Thursday ,” I mumble to myself, looking across the room at Muqtada’s prone lump.

“Five days, that’s it! Everything will be fine, Mr. Gilner. Your life will wait. You just participate in the group activities and call Dr. Minerva. And when you grow up to be rich and successful, you don’t forget me, okay?”

“Okay.”

“Can please you close the door?” Muqtada asks from his bed.

“Mister Muqtada, you are the next: how come you are always sleeping sleeping sleeping?”

Dr. Mahmoud walks past me. I call Mom to report the news, and then I call Dr. Minerva. She says she’s sorry I took this turn for the worse, but it’s always two-steps-forward, one-step-back.

“If this is my one step back,” I tell her, “what am I going to do next: win the lottery and get my own TV show?”

That’d be a good TV show, actually, I think. A guy winning the lottery in the psych hospital.

Dr. Minerva can’t come in tomorrow, because it’s Sunday, but she says she’ll be in on Monday. I’m momentarily surprised by the distinction. In Six North, there probably won’t be much difference.

twenty-seven

“They say there’s gonna be a pizza party tonight,” Humble tells me at dinner.
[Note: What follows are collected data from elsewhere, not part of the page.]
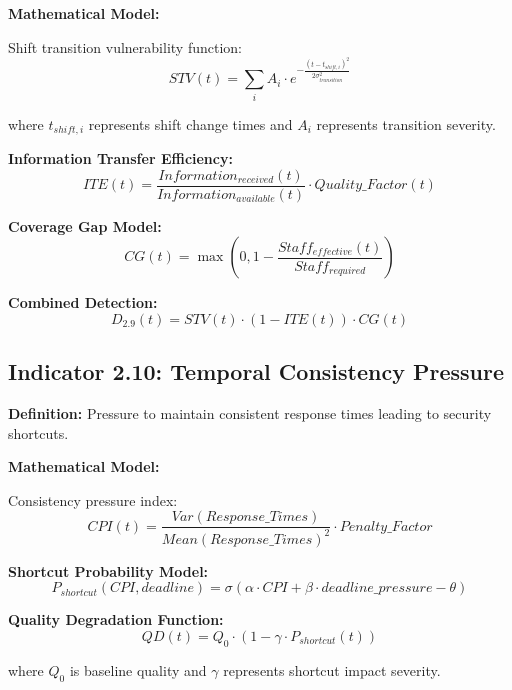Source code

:\documentclass[11pt,a4paper]{article}
\begin{document}
\textbf{Mathematical Model:}

Shift transition vulnerability function:
\begin{equation}
STV(t) = \sum_{i} A_i \cdot e^{-\frac{(t-t_{shift,i})^2}{2\sigma_{transition}^2}}
\end{equation}

where $t_{shift,i}$ represents shift change times and $A_i$ represents transition severity.

\textbf{Information Transfer Efficiency:}
\begin{equation}
ITE(t) = \frac{Information_{received}(t)}{Information_{available}(t)} \cdot Quality\_Factor(t)
\end{equation}

\textbf{Coverage Gap Model:}
\begin{equation}
CG(t) = \max(0, 1 - \frac{Staff_{effective}(t)}{Staff_{required}})
\end{equation}

\textbf{Combined Detection:}
\begin{equation}
D_{2.9}(t) = STV(t) \cdot (1 - ITE(t)) \cdot CG(t)
\end{equation}

\subsection{Indicator 2.10: Temporal Consistency Pressure}

\textbf{Definition:} Pressure to maintain consistent response times leading to security shortcuts.

\textbf{Mathematical Model:}

Consistency pressure index:
\begin{equation}
CPI(t) = \frac{Var(Response\_Times)}{Mean(Response\_Times)^2} \cdot Penalty\_Factor
\end{equation}

\textbf{Shortcut Probability Model:}
\begin{equation}
P_{shortcut}(CPI, deadline) = \sigma(\alpha \cdot CPI + \beta \cdot deadline\_pressure - \theta)
\end{equation}

\textbf{Quality Degradation Function:}
\begin{equation}
QD(t) = Q_0 \cdot (1 - \gamma \cdot P_{shortcut}(t))
\end{equation}

where $Q_0$ is baseline quality and $\gamma$ represents shortcut impact severity.
\end{document}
Dinner is chicken tenders with potatoes and salad and a pear. I eat it all. “But they say that every night.”

“What’s a pizza party?”

“We all chip in the money and get pizza from the neighborhood. It’s tough, because no one ever has any cash. It’s like a big deal if we get pepperoni.”

“I have eight dollars.”

“Shhh. Don’t go announcing it!” He stops chewing. “People in here don’t have any money. I don’t have two cents to rub together.”